Anatomy and Physiology 1
January 11th, 2014
1. Describe how an early interest in the human body eventually led to the development of modern medical science. Changes in lifestyle were reflected in illnesses and early doctors began to learn how certain herbs and potions affected body functions. The idea that humans could understand forces that caused natural events led to the development of modern science.
2. Distinguish between anatomy and physiology. Anatomy is deals with the form and organization of body parts and Physiology deals with the function of these parts.
3. Explain the relationship between the form and function of body parts and give three examples. The body is made up of several parts that contribute to the operation of the unit as a whole. This functional role arises from the way the part is constructed. Ex. Hand (grasping), heart (pumping blood), mouth (chewing food).
4. Describe the relationship between each of the following pairs: molecules and cells- several molecules join to form organelles, several organelles join to form a cell. Tissues and organs-several cells are joined to form tissues or tissue layers and several tissues join to form an organ. Organs and organ systems- Organs form organ systems and organ systems constitute the organism.
5. Which characteristics of life can you identify in yourself? Movement, Responsiveness, Growth, Reproduction, Respiration, Digestion, Absorption, Circulation, Assimilation, Excretion.
6. Identify those characteristics of living organisms that relate to metabolism. Water, food, oxygen, heat and pressure.
7. Compare your own needs for survival with the requirements of organisms described in the chapter. The human body requires homeostasis or a stable internal environment protected from our external environment.
8. Explain the relationship between homeostasis and the internal environment. Our cells as part of organs and organ systems interact in ways to keep our internal environment stable despite our ever changing external environment. This is called homeostasis and requires most of our metabolic energy.
9. Describe a general physiological control system, including the role of negative feedback. A room equipped with both a furnace and air conditioner and a thermostat set at 20 degrees Celsius. If the temperature drops below the set temperature the furnace will kick on and remain until the set control is reached and if the temperature goes above the set temperature the air conditioner will kick on until the set control temperature is reached. The response to the change in the set control temperature that causes the proper utility to react is the negative feedback.

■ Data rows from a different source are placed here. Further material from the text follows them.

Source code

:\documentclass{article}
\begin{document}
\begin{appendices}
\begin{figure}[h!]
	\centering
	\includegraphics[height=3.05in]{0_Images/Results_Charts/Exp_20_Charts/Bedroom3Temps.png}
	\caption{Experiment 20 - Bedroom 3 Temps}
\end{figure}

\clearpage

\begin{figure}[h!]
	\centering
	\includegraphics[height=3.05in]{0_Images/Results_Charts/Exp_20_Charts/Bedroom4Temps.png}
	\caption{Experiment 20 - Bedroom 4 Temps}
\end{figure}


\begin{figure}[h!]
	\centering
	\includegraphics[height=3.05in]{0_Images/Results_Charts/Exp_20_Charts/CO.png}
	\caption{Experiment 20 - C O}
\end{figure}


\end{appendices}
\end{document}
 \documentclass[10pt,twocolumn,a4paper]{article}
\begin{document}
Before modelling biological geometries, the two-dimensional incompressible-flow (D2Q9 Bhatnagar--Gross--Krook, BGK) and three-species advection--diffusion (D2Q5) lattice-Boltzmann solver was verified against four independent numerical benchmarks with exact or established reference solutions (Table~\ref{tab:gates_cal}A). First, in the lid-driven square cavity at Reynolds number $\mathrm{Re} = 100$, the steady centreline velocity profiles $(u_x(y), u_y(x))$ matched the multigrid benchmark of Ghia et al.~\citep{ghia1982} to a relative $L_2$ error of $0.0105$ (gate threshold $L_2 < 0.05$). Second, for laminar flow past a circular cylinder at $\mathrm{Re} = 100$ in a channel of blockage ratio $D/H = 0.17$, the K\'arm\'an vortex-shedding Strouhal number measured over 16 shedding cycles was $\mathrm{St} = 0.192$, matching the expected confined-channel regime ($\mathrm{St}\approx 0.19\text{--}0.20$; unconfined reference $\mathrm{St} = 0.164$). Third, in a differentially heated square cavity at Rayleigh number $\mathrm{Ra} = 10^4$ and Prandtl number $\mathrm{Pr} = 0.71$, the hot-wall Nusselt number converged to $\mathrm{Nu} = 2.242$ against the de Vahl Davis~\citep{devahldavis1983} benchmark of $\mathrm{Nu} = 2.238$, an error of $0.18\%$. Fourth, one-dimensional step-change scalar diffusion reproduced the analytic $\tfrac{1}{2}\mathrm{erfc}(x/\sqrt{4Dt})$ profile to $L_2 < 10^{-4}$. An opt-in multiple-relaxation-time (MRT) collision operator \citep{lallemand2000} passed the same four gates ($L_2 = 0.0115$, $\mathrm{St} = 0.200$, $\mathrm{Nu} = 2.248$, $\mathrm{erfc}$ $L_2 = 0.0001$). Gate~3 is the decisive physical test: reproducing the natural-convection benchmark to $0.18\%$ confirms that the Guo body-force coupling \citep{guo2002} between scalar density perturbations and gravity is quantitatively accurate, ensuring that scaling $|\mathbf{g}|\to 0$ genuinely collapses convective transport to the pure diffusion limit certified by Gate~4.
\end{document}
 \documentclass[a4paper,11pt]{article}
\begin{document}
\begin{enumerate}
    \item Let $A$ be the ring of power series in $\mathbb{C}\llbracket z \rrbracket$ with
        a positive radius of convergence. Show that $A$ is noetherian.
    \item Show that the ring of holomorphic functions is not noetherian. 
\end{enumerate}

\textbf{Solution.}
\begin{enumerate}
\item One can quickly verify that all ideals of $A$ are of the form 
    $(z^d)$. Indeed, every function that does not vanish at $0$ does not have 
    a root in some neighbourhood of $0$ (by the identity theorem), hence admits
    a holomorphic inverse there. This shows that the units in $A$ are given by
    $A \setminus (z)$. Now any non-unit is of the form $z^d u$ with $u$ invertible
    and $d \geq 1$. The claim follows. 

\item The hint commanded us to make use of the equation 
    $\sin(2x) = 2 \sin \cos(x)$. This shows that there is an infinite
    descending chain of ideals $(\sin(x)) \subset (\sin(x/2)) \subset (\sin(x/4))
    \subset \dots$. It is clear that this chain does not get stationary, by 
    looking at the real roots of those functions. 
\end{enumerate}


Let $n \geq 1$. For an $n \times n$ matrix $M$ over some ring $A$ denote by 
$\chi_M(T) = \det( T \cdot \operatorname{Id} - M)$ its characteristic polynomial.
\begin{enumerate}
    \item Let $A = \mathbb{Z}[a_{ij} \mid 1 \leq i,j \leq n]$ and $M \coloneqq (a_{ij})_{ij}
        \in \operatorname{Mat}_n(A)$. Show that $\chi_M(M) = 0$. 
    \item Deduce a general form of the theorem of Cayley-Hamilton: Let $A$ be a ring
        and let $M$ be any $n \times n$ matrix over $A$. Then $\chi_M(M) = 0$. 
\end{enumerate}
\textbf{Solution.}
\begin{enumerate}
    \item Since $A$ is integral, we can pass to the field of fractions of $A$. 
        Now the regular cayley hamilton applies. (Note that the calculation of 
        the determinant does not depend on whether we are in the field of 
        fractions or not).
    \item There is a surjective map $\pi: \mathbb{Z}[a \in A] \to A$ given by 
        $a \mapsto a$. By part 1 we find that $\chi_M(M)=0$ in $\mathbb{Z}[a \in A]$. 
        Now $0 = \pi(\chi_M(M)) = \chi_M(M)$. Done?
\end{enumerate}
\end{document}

10. Explain the control of body temperature. The hypothalamus in the brain helps regulate body temperature. If you become overheated it triggers the sweat glands to secrete watery perspiration carrying away heat and cooling the body. At the same time blood vessels in the skin dilate allowing the blood that carries heat from deeper tissues to reach the surface, where more heat is lost to the outside. If body temperature drops the hypothalamus triggers heat-conserving and heat-generating activities. Blood vessels constrict, reducing blood flow and enabling deeper tissues to retain heat. At the same time, small groups of muscle cells may be stimulated to contract involuntarily causing the body to shiver and produce heat.
11. Describe the homeostatic mechanisms that help regulate blood pressure and blood glucose-what do they have in common and how are they different? Sensory receptors in the walls of blood help regulate blood pressure and the pancreas helps control the glucose level in the body. They are alike because both are capable of lowering and raising levels. They are different because blood pressure is changed by the volume and rate that blood is pumped and the pancreas uses chemicals (insulin or glucagon) to control levels.